FireEye Endpoint Security (formerly FireEye HX) is a modern endpoint protection platform combining traditional anti-virus with advanced real-time indicator detection and prevention. This platform supports the UC Office of the President’s IS-3 policy, as well as UCLA’s Threat Detection and Identification (TDI) initiative, in the pursuit of the University's mission of teaching, research, and public service which necessitates that information assets and administrative data be safeguarded and maintained. The FireEye Endpoint Security (FES) agent can help:
- Control the installation, spread, and execution of malicious code with automated system analysis of abnormal activity
- Reduce security threats with automated policy-driven response and real-time threat intelligence capabilities
- Enable endpoint visibility for UCLA IT Security to respond to threats in a more informed and timely manner
The FireEye Endpoint Security agent unifies prevention, detection, and response in a single agent powered by machine learning and automation.
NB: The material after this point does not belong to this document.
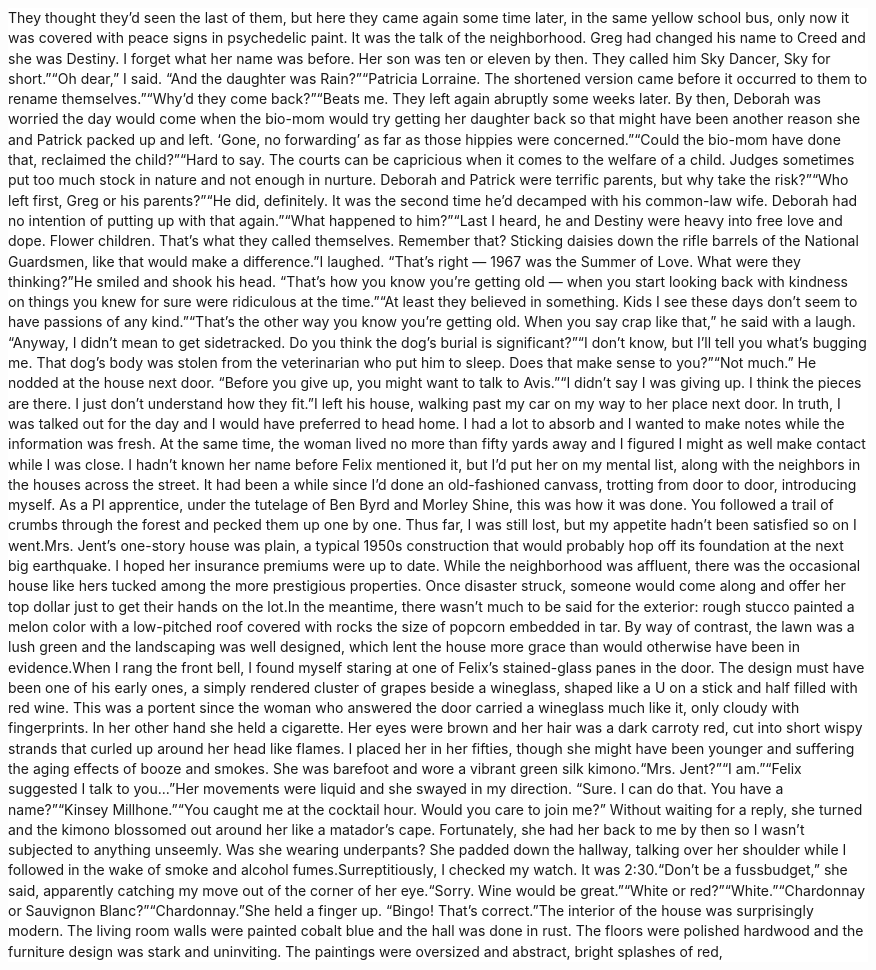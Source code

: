 They thought they’d seen the last of them, but here they came again some time later, in the same yellow school bus, only now it was covered with peace signs in psychedelic paint. It was the talk of the neighborhood. Greg had changed his name to Creed and she was Destiny. I forget what her name was before. Her son was ten or eleven by then. They called him Sky Dancer, Sky for short.”“Oh dear,” I said. “And the daughter was Rain?”“Patricia Lorraine. The shortened version came before it occurred to them to rename themselves.”“Why’d they come back?”“Beats me. They left again abruptly some weeks later. By then, Deborah was worried the day would come when the bio-mom would try getting her daughter back so that might have been another reason she and Patrick packed up and left. ‘Gone, no forwarding’ as far as those hippies were concerned.”“Could the bio-mom have done that, reclaimed the child?”“Hard to say. The courts can be capricious when it comes to the welfare of a child. Judges sometimes put too much stock in nature and not enough in nurture. Deborah and Patrick were terrific parents, but why take the risk?”“Who left first, Greg or his parents?”“He did, definitely. It was the second time he’d decamped with his common-law wife. Deborah had no intention of putting up with that again.”“What happened to him?”“Last I heard, he and Destiny were heavy into free love and dope. Flower children. That’s what they called themselves. Remember that? Sticking daisies down the rifle barrels of the National Guardsmen, like that would make a difference.”I laughed. “That’s right — 1967 was the Summer of Love. What were they thinking?”He smiled and shook his head. “That’s how you know you’re getting old — when you start looking back with kindness on things you knew for sure were ridiculous at the time.”“At least they believed in something. Kids I see these days don’t seem to have passions of any kind.”“That’s the other way you know you’re getting old. When you say crap like that,” he said with a laugh. “Anyway, I didn’t mean to get sidetracked. Do you think the dog’s burial is significant?”“I don’t know, but I’ll tell you what’s bugging me. That dog’s body was stolen from the veterinarian who put him to sleep. Does that make sense to you?”“Not much.” He nodded at the house next door. “Before you give up, you might want to talk to Avis.”“I didn’t say I was giving up. I think the pieces are there. I just don’t understand how they fit.”I left his house, walking past my car on my way to her place next door. In truth, I was talked out for the day and I would have preferred to head home. I had a lot to absorb and I wanted to make notes while the information was fresh. At the same time, the woman lived no more than fifty yards away and I figured I might as well make contact while I was close. I hadn’t known her name before Felix mentioned it, but I’d put her on my mental list, along with the neighbors in the houses across the street. It had been a while since I’d done an old-fashioned canvass, trotting from door to door, introducing myself. As a PI apprentice, under the tutelage of Ben Byrd and Morley Shine, this was how it was done. You followed a trail of crumbs through the forest and pecked them up one by one. Thus far, I was still lost, but my appetite hadn’t been satisfied so on I went.Mrs. Jent’s one-story house was plain, a typical 1950s construction that would probably hop off its foundation at the next big earthquake. I hoped her insurance premiums were up to date. While the neighborhood was affluent, there was the occasional house like hers tucked among the more prestigious properties. Once disaster struck, someone would come along and offer her top dollar just to get their hands on the lot.In the meantime, there wasn’t much to be said for the exterior: rough stucco painted a melon color with a low-pitched roof covered with rocks the size of popcorn embedded in tar. By way of contrast, the lawn was a lush green and the landscaping was well designed, which lent the house more grace than would otherwise have been in evidence.When I rang the front bell, I found myself staring at one of Felix’s stained-glass panes in the door. The design must have been one of his early ones, a simply rendered cluster of grapes beside a wineglass, shaped like a U on a stick and half filled with red wine. This was a portent since the woman who answered the door carried a wineglass much like it, only cloudy with fingerprints. In her other hand she held a cigarette. Her eyes were brown and her hair was a dark carroty red, cut into short wispy strands that curled up around her head like flames. I placed her in her fifties, though she might have been younger and suffering the aging effects of booze and smokes. She was barefoot and wore a vibrant green silk kimono.“Mrs. Jent?”“I am.”“Felix suggested I talk to you...”Her movements were liquid and she swayed in my direction. “Sure. I can do that. You have a name?”“Kinsey Millhone.”“You caught me at the cocktail hour. Would you care to join me?” Without waiting for a reply, she turned and the kimono blossomed out around her like a matador’s cape. Fortunately, she had her back to me by then so I wasn’t subjected to anything unseemly. Was she wearing underpants? She padded down the hallway, talking over her shoulder while I followed in the wake of smoke and alcohol fumes.Surreptitiously, I checked my watch. It was 2:30.“Don’t be a fussbudget,” she said, apparently catching my move out of the corner of her eye.“Sorry. Wine would be great.”“White or red?”“White.”“Chardonnay or Sauvignon Blanc?”“Chardonnay.”She held a finger up. “Bingo! That’s correct.”The interior of the house was surprisingly modern. The living room walls were painted cobalt blue and the hall was done in rust. The floors were polished hardwood and the furniture design was stark and uninviting. The paintings were oversized and abstract, bright splashes of red,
Unit endpoints are protected from vulnerabilities and exploits, including:
- Executables – Trojans, worms, backdoors, and payload-based
- Memory-based malware
- Documents – Office documents, adobe files, macros
- Browser – Drive-by downloads, Flash, Java, Javascript, VBS, iFrame/HTML5 plugins
- Scripts – Powershell, WMI, Powersploit, VBS
The agent supports all modern versions of Windows, macOS, and most variants of Linux.
Pricing
This service is provided at no cost to campus.
Benefits
- Traditional anti-virus protection
- Real-time indicator of compromise (IoC) detection
- MalwareGuard machine learning engine to protect against advanced threat
- ExploitGuard behavioral analytics engine to stop real-time execution of malicious scripts
- Provided free of charge to all areas
Key Features
- Scanning via network-based authenticated and non-authenticated scanning
- Virtual private scanners can be deployed to scan non-public IP space.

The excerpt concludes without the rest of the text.